DATA EXTRACTS:

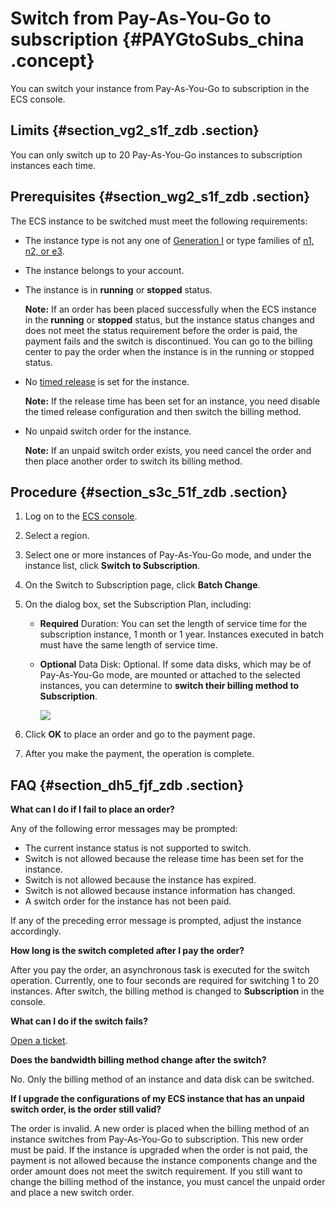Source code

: # Switch from Pay-As-You-Go to subscription {#PAYGtoSubs_china .concept}

You can switch your instance from Pay-As-You-Go to subscription in the ECS console.

## Limits {#section_vg2_s1f_zdb .section}

You can only switch up to 20 Pay-As-You-Go instances to subscription instances each time.

## Prerequisites {#section_wg2_s1f_zdb .section}

The ECS instance to be switched must meet the following requirements:

-   The instance type is not any one of [Generation I](https://www.alibabacloud.com/help/zh/doc-detail/55263.htm) or type families of [n1, n2, or e3](https://www.alibabacloud.com/help/zh/doc-detail/25378.htm#previousgeneration).

-   The instance belongs to your account.

-   The instance is in **running** or **stopped** status.

    **Note:** If an order has been placed successfully when the ECS instance in the **running** or **stopped** status, but the instance status changes and does not meet the status requirement before the order is paid, the payment fails and the switch is discontinued. You can go to the billing center to pay the order when the instance is in the running or stopped status.

-   No [timed release](https://www.alibabacloud.com/help/zh/doc-detail/25442.htm) is set for the instance.

    **Note:** If the release time has been set for an instance, you need disable the timed release configuration and then switch the billing method.

-   No unpaid switch order for the instance.

    **Note:** If an unpaid switch order exists, you need cancel the order and then place another order to switch its billing method.


## Procedure {#section_s3c_51f_zdb .section}

1.  Log on to the [ECS console](https://ecs.console.aliyun.com/).
2.  Select a region.
3.  Select one or more instances of Pay-As-You-Go mode, and under the instance list, click **Switch to Subscription**.
4.  On the Switch to Subscription page, click **Batch Change**.
5.  On the dialog box, set the Subscription Plan, including:
    -   **Required** Duration: You can set the length of service time for the subscription instance, 1 month or 1 year. Instances executed in batch must have the same length of service time.
    -   **Optional** Data Disk: Optional. If some data disks, which may be of Pay-As-You-Go mode, are mounted or attached to the selected instances, you can determine to **switch their billing method to Subscription**.

        ![](images/5592_en-US.png)

6.  Click **OK** to place an order and go to the payment page.
7.  After you make the payment, the operation is complete.

## FAQ {#section_dh5_fjf_zdb .section}

**What can I do if I fail to place an order?**

Any of the following error messages may be prompted:

-   The current instance status is not supported to switch.
-   Switch is not allowed because the release time has been set for the instance.
-   Switch is not allowed because the instance has expired.
-   Switch is not allowed because instance information has changed.
-   A switch order for the instance has not been paid.

If any of the preceding error message is prompted, adjust the instance accordingly.

**How long is the switch completed after I pay the order?**

After you pay the order, an asynchronous task is executed for the switch operation. Currently, one to four seconds are required for switching 1 to 20 instances. After switch, the billing method is changed to **Subscription** in the console.

**What can I do if the switch fails?**

[Open a ticket](https://workorder-intl.console.aliyun.com/#/ticket/createIndex).

**Does the bandwidth billing method change after the switch?**

No. Only the billing method of an instance and data disk can be switched.

**If I upgrade the configurations of my ECS instance that has an unpaid switch order, is the order still valid?**

The order is invalid. A new order is placed when the billing method of an instance switches from Pay-As-You-Go to subscription. This new order must be paid. If the instance is upgraded when the order is not paid, the payment is not allowed because the instance components change and the order amount does not meet the switch requirement. If you still want to change the billing method of the instance, you must cancel the unpaid order and place a new switch order.


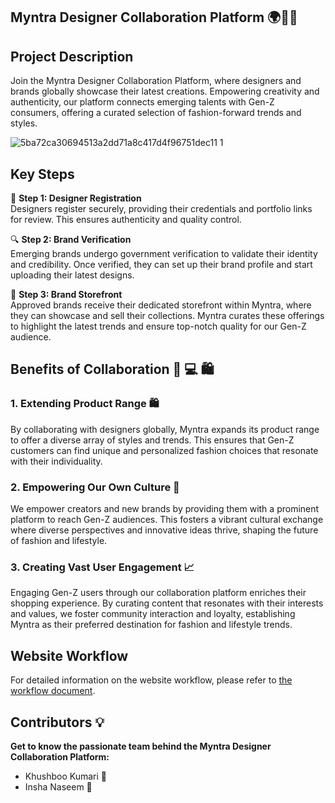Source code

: ## Myntra Designer Collaboration Platform 🌍🤝👗

## Project Description
Join the Myntra Designer Collaboration Platform, where designers and brands globally showcase their latest creations. Empowering creativity and authenticity, our platform connects emerging talents with Gen-Z consumers, offering a curated selection of fashion-forward trends and styles.

![5ba72ca30694513a2dd71a8c417d4f96751dec11 1](https://github.com/user-attachments/assets/913865a3-9c25-4b89-8049-fde05a51d5f8)

## Key Steps
🌟 **Step 1: Designer Registration**  
Designers register securely, providing their credentials and portfolio links for review. This ensures authenticity and quality control.

🔍 **Step 2: Brand Verification**  
Emerging brands undergo government verification to validate their identity and credibility. Once verified, they can set up their brand profile and start uploading their latest designs.

🎉 **Step 3: Brand Storefront**  
Approved brands receive their dedicated storefront within Myntra, where they can showcase and sell their collections. Myntra curates these offerings to highlight the latest trends and ensure top-notch quality for our Gen-Z audience.

## Benefits of Collaboration 👥 💻 🛍️


### 1. Extending Product Range 🛍️
By collaborating with designers globally, Myntra expands its product range to offer a diverse array of styles and trends. This ensures that Gen-Z customers can find unique and personalized fashion choices that resonate with their individuality.

### 2. Empowering Our Own Culture 🎨
We empower creators and new brands by providing them with a prominent platform to reach Gen-Z audiences. This fosters a vibrant cultural exchange where diverse perspectives and innovative ideas thrive, shaping the future of fashion and lifestyle.

### 3. Creating Vast User Engagement 📈
Engaging Gen-Z users through our collaboration platform enriches their shopping experience. By curating content that resonates with their interests and values, we foster community interaction and loyalty, establishing Myntra as their preferred destination for fashion and lifestyle trends.

## Website Workflow
For detailed information on the website workflow, please refer to [the workflow document](https://github.com/rai-Khushboo/Myntra-TechSirens/blob/main/Phase2-Implementation/website-workflow/workflow.md).


## Contributors 💡
**Get to know the passionate team behind the Myntra Designer Collaboration Platform:**
- Khushboo Kumari 🚀
- Insha Naseem 🚀
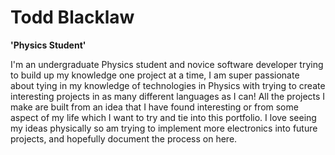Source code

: # Todd Blacklaw

**'Physics Student'**

I'm an undergraduate Physics student and novice software developer trying to build up my knowledge one project at a time, I am super passionate about tying in my knowledge of technologies in Physics with trying to create interesting projects in as many different languages as I can! All the projects I make are built from an idea that I have found interesting or from some aspect of my life which I want to try and tie into this portfolio. I love seeing my ideas physically so am trying to implement more electronics into future projects, and hopefully document the process on here.

<!--<p>
  <a href="https://www.linkedin.com/in/todd-blacklaw/">
    <img alt="Linkedin logo" title="go to my Linkedin" src="https://www.linkedin.com/in/todd-blacklaw/"/>
</p>-->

PROBLEM DESCRIPTION: Output the full listing verbatim; pictures stay out.

WRITTEN RESPONSE:
Source code

: # Switch from Pay-As-You-Go to subscription {#PAYGtoSubs_china .concept}

You can switch your instance from Pay-As-You-Go to subscription in the ECS console.

## Limits {#section_vg2_s1f_zdb .section}

You can only switch up to 20 Pay-As-You-Go instances to subscription instances each time.

## Prerequisites {#section_wg2_s1f_zdb .section}

The ECS instance to be switched must meet the following requirements:

-   The instance type is not any one of [Generation I](https://www.alibabacloud.com/help/zh/doc-detail/55263.htm) or type families of [n1, n2, or e3](https://www.alibabacloud.com/help/zh/doc-detail/25378.htm#previousgeneration).

-   The instance belongs to your account.

-   The instance is in **running** or **stopped** status.

    **Note:** If an order has been placed successfully when the ECS instance in the **running** or **stopped** status, but the instance status changes and does not meet the status requirement before the order is paid, the payment fails and the switch is discontinued. You can go to the billing center to pay the order when the instance is in the running or stopped status.

-   No [timed release](https://www.alibabacloud.com/help/zh/doc-detail/25442.htm) is set for the instance.

    **Note:** If the release time has been set for an instance, you need disable the timed release configuration and then switch the billing method.

-   No unpaid switch order for the instance.

    **Note:** If an unpaid switch order exists, you need cancel the order and then place another order to switch its billing method.


## Procedure {#section_s3c_51f_zdb .section}

1.  Log on to the [ECS console](https://ecs.console.aliyun.com/).
2.  Select a region.
3.  Select one or more instances of Pay-As-You-Go mode, and under the instance list, click **Switch to Subscription**.
4.  On the Switch to Subscription page, click **Batch Change**.
5.  On the dialog box, set the Subscription Plan, including:
    -   **Required** Duration: You can set the length of service time for the subscription instance, 1 month or 1 year. Instances executed in batch must have the same length of service time.
    -   **Optional** Data Disk: Optional. If some data disks, which may be of Pay-As-You-Go mode, are mounted or attached to the selected instances, you can determine to **switch their billing method to Subscription**.

        ![](images/5592_en-US.png)

6.  Click **OK** to place an order and go to the payment page.
7.  After you make the payment, the operation is complete.

## FAQ {#section_dh5_fjf_zdb .section}

**What can I do if I fail to place an order?**

Any of the following error messages may be prompted:

-   The current instance status is not supported to switch.
-   Switch is not allowed because the release time has been set for the instance.
-   Switch is not allowed because the instance has expired.
-   Switch is not allowed because instance information has changed.
-   A switch order for the instance has not been paid.

If any of the preceding error message is prompted, adjust the instance accordingly.

**How long is the switch completed after I pay the order?**

After you pay the order, an asynchronous task is executed for the switch operation. Currently, one to four seconds are required for switching 1 to 20 instances. After switch, the billing method is changed to **Subscription** in the console.

**What can I do if the switch fails?**

[Open a ticket](https://workorder-intl.console.aliyun.com/#/ticket/createIndex).

**Does the bandwidth billing method change after the switch?**

No. Only the billing method of an instance and data disk can be switched.

**If I upgrade the configurations of my ECS instance that has an unpaid switch order, is the order still valid?**

The order is invalid. A new order is placed when the billing method of an instance switches from Pay-As-You-Go to subscription. This new order must be paid. If the instance is upgraded when the order is not paid, the payment is not allowed because the instance components change and the order amount does not meet the switch requirement. If you still want to change the billing method of the instance, you must cancel the unpaid order and place a new switch order.


Source code

: ## Myntra Designer Collaboration Platform 🌍🤝👗

## Project Description
Join the Myntra Designer Collaboration Platform, where designers and brands globally showcase their latest creations. Empowering creativity and authenticity, our platform connects emerging talents with Gen-Z consumers, offering a curated selection of fashion-forward trends and styles.

![5ba72ca30694513a2dd71a8c417d4f96751dec11 1](https://github.com/user-attachments/assets/913865a3-9c25-4b89-8049-fde05a51d5f8)

## Key Steps
🌟 **Step 1: Designer Registration**  
Designers register securely, providing their credentials and portfolio links for review. This ensures authenticity and quality control.

🔍 **Step 2: Brand Verification**  
Emerging brands undergo government verification to validate their identity and credibility. Once verified, they can set up their brand profile and start uploading their latest designs.

🎉 **Step 3: Brand Storefront**  
Approved brands receive their dedicated storefront within Myntra, where they can showcase and sell their collections. Myntra curates these offerings to highlight the latest trends and ensure top-notch quality for our Gen-Z audience.

## Benefits of Collaboration 👥 💻 🛍️


### 1. Extending Product Range 🛍️
By collaborating with designers globally, Myntra expands its product range to offer a diverse array of styles and trends. This ensures that Gen-Z customers can find unique and personalized fashion choices that resonate with their individuality.

### 2. Empowering Our Own Culture 🎨
We empower creators and new brands by providing them with a prominent platform to reach Gen-Z audiences. This fosters a vibrant cultural exchange where diverse perspectives and innovative ideas thrive, shaping the future of fashion and lifestyle.

### 3. Creating Vast User Engagement 📈
Engaging Gen-Z users through our collaboration platform enriches their shopping experience. By curating content that resonates with their interests and values, we foster community interaction and loyalty, establishing Myntra as their preferred destination for fashion and lifestyle trends.

## Website Workflow
For detailed information on the website workflow, please refer to [the workflow document](https://github.com/rai-Khushboo/Myntra-TechSirens/blob/main/Phase2-Implementation/website-workflow/workflow.md).


## Contributors 💡
**Get to know the passionate team behind the Myntra Designer Collaboration Platform:**
- Khushboo Kumari 🚀
- Insha Naseem 🚀
Source code

: # Todd Blacklaw

**'Physics Student'**

I'm an undergraduate Physics student and novice software developer trying to build up my knowledge one project at a time, I am super passionate about tying in my knowledge of technologies in Physics with trying to create interesting projects in as many different languages as I can! All the projects I make are built from an idea that I have found interesting or from some aspect of my life which I want to try and tie into this portfolio. I love seeing my ideas physically so am trying to implement more electronics into future projects, and hopefully document the process on here.

<!--<p>
  <a href="https://www.linkedin.com/in/todd-blacklaw/">
    <img alt="Linkedin logo" title="go to my Linkedin" src="https://www.linkedin.com/in/todd-blacklaw/"/>
</p>-->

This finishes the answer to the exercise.